Write the data below out again in full, exactly as shown.

■ ■ ■ ■ ■

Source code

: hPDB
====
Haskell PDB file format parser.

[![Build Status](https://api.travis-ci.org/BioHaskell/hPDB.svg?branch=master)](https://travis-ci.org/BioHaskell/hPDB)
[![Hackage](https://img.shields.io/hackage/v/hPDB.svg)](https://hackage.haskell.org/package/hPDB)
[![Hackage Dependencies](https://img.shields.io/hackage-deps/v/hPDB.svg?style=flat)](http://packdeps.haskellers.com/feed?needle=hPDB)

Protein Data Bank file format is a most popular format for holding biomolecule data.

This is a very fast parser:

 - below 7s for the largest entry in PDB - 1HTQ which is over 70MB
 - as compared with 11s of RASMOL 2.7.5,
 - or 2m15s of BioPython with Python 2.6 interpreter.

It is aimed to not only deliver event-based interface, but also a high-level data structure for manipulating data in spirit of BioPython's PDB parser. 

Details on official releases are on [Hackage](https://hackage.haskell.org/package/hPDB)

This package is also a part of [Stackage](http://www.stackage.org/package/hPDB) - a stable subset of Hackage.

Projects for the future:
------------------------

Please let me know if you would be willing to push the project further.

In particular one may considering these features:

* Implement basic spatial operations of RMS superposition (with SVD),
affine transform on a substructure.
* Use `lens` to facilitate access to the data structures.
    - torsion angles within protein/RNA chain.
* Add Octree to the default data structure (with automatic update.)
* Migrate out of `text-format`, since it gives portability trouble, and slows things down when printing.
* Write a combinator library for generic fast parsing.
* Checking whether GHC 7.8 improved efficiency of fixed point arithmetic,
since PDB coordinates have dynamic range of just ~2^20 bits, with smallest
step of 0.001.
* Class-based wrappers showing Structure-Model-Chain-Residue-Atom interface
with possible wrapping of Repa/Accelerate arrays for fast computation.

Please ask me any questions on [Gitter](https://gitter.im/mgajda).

■ ■ ■ ■ ■

§ ANSWER BOX
Source code

: hPDB
====
Haskell PDB file format parser.

[![Build Status](https://api.travis-ci.org/BioHaskell/hPDB.svg?branch=master)](https://travis-ci.org/BioHaskell/hPDB)
[![Hackage](https://img.shields.io/hackage/v/hPDB.svg)](https://hackage.haskell.org/package/hPDB)
[![Hackage Dependencies](https://img.shields.io/hackage-deps/v/hPDB.svg?style=flat)](http://packdeps.haskellers.com/feed?needle=hPDB)

Protein Data Bank file format is a most popular format for holding biomolecule data.

This is a very fast parser:

 - below 7s for the largest entry in PDB - 1HTQ which is over 70MB
 - as compared with 11s of RASMOL 2.7.5,
 - or 2m15s of BioPython with Python 2.6 interpreter.

It is aimed to not only deliver event-based interface, but also a high-level data structure for manipulating data in spirit of BioPython's PDB parser. 

Details on official releases are on [Hackage](https://hackage.haskell.org/package/hPDB)

This package is also a part of [Stackage](http://www.stackage.org/package/hPDB) - a stable subset of Hackage.

Projects for the future:
------------------------

Please let me know if you would be willing to push the project further.

In particular one may considering these features:

* Implement basic spatial operations of RMS superposition (with SVD),
affine transform on a substructure.
* Use `lens` to facilitate access to the data structures.
    - torsion angles within protein/RNA chain.
* Add Octree to the default data structure (with automatic update.)
* Migrate out of `text-format`, since it gives portability trouble, and slows things down when printing.
* Write a combinator library for generic fast parsing.
* Checking whether GHC 7.8 improved efficiency of fixed point arithmetic,
since PDB coordinates have dynamic range of just ~2^20 bits, with smallest
step of 0.001.
* Class-based wrappers showing Structure-Model-Chain-Residue-Atom interface
with possible wrapping of Repa/Accelerate arrays for fast computation.

Please ask me any questions on [Gitter](https://gitter.im/mgajda).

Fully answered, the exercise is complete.